Anita Berber (10 June 1899 – 10 November 1928) was a German dancer, actress, and writer who was the subject of an Otto Dix painting. She lived during the time of the Weimar Republic.

Early life
Born in Leipzig to Felix Berber, First Violinist with the Municipal Orchestra, and his wife, Anna Lucie Thiem, a cabaret singer and dancer, who later divorced when Berber was four. Berber was raised mainly by her grandmother in Dresden. In 1913 Berber studied dance at Émile Jaques-Dalcroze's school in Hellerau, which included trainings in rhythmic gymnastics, harmony, and music. The next year she had left to study ballet in Berlin with Rita Sacchetto. By the age of 16, she had made her debut as a cabaret dancer and in 1917 she was working as a fashion model for Die Dame.

Notoriety in Berlin
Between 1918 and 1925, she appeared in twenty-five films. Richard Oswald used her in a number of his films around this time. In 1920 she appeared alongside Dadaists in a political cabaret called Schall und Rauch.

Scandalously androgynous, she quickly made a name for herself. She wore heavy dancer's make-up, which on the black-and-white photos and films of the time came across as jet black lipstick painted across the heart-shaped part of her skinny lips, and charcoaled eyes. Berber's hair was fashionably cut into a short bob and was frequently bright red, as in 1925 when the German painter Otto Dix painted a portrait of her, titled Portrait of the Dancer Anita Berber.

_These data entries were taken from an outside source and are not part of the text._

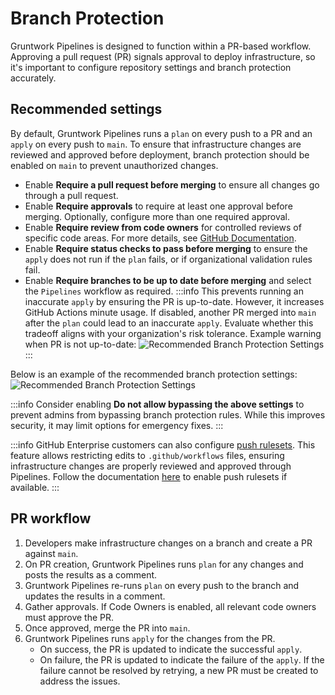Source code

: # Branch Protection

Gruntwork Pipelines is designed to function within a PR-based workflow. Approving a pull request (PR) signals approval to deploy infrastructure, so it's important to configure repository settings and branch protection accurately.

## Recommended settings

By default, Gruntwork Pipelines runs a `plan` on every push to a PR and an `apply` on every push to `main`. To ensure that infrastructure changes are reviewed and approved before deployment, branch protection should be enabled on `main` to prevent unauthorized changes.

- Enable **Require a pull request before merging** to ensure all changes go through a pull request.
- Enable **Require approvals** to require at least one approval before merging. Optionally, configure more than one required approval.
- Enable **Require review from code owners** for controlled reviews of specific code areas. For more details, see [GitHub Documentation](https://docs.github.com/en/repositories/managing-your-repositorys-settings-and-features/customizing-your-repository/about-code-owners).
- Enable **Require status checks to pass before merging** to ensure the `apply` does not run if the `plan` fails, or if organizational validation rules fail.
- Enable **Require branches to be up to date before merging** and select the `Pipelines` workflow as required.
  :::info
    This prevents running an inaccurate `apply` by ensuring the PR is up-to-date. However, it increases GitHub Actions minute usage. If disabled, another PR merged into `main` after the `plan` could lead to an inaccurate `apply`. Evaluate whether this tradeoff aligns with your organization's risk tolerance.
    Example warning when PR is not up-to-date:
    ![Recommended Branch Protection Settings](/img/pipelines/pr-sync.png)
  :::

Below is an example of the recommended branch protection settings:
![Recommended Branch Protection Settings](/img/pipelines/repo-settings.png)

:::info
  Consider enabling **Do not allow bypassing the above settings** to prevent admins from bypassing branch protection rules. While this improves security, it may limit options for emergency fixes.
:::

:::info
  GitHub Enterprise customers can also configure [push rulesets](https://docs.github.com/en/enterprise-cloud@latest/repositories/configuring-branches-and-merges-in-your-repository/managing-rulesets/about-rulesets#push-rulesets). This feature allows restricting edits to `.github/workflows` files, ensuring infrastructure changes are properly reviewed and approved through Pipelines. Follow the documentation [here](https://docs.github.com/en/enterprise-cloud@latest/repositories/configuring-branches-and-merges-in-your-repository/managing-rulesets/creating-rulesets-for-a-repository#creating-a-push-ruleset) to enable push rulesets if available.
:::


## PR workflow

1. Developers make infrastructure changes on a branch and create a PR against `main`.
2. On PR creation, Gruntwork Pipelines runs `plan` for any changes and posts the results as a comment.
3. Gruntwork Pipelines re-runs `plan` on every push to the branch and updates the results in a comment.
4. Gather approvals. If Code Owners is enabled, all relevant code owners must approve the PR.
5. Once approved, merge the PR into `main`.
6. Gruntwork Pipelines runs `apply` for the changes from the PR.
   - On success, the PR is updated to indicate the successful `apply`.
   - On failure, the PR is updated to indicate the failure of the `apply`. If the failure cannot be resolved by retrying, a new PR must be created to address the issues.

Her dancer, friend and sometime lover Sebastian Droste, who performed in the film Algol (1920), was thin and had black hair with gelled up curls much like sideburns. Neither of them wore much more than low-slung loincloths and Anita occasionally a corsage, placed well below her breasts.

Berber and Droste collaborated on a book titled Dances of Vice, Horror, and Ecstasy in 1923. Around 1,000 copies were published and even prominent artist Hannah Höch owned a copy.

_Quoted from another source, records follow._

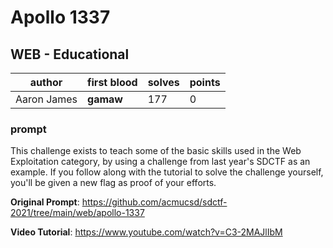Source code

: # Apollo 1337
## WEB - Educational
| author | first blood | solves | points |
| --- | -- | --- | --- |
| Aaron James | **gamaw** | 177 | 0 |
### prompt
This challenge exists to teach some of the basic skills used in the Web Exploitation category, by using a challenge from last year's SDCTF as an example. If you follow along with the tutorial to solve the challenge yourself, you'll be given a new flag as proof of your efforts.

**Original Prompt**: https://github.com/acmucsd/sdctf-2021/tree/main/web/apollo-1337

**Video Tutorial**: https://www.youtube.com/watch?v=C3-2MAJlIbM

Berber's dances – which had names such as "Cocaine" and "Morphium" – broke boundaries with their androgyny and total nudity, but it was her public appearances that really challenged social taboos. Berber's overt drug addiction and bisexuality were matters of public gossip. In addition to her addiction to cocaine, opium and morphine, one of Berber's favourite forms of inebriation was chloroform and ether mixed in a bowl. This would be stirred with a white rose, the petals of which she would then eat.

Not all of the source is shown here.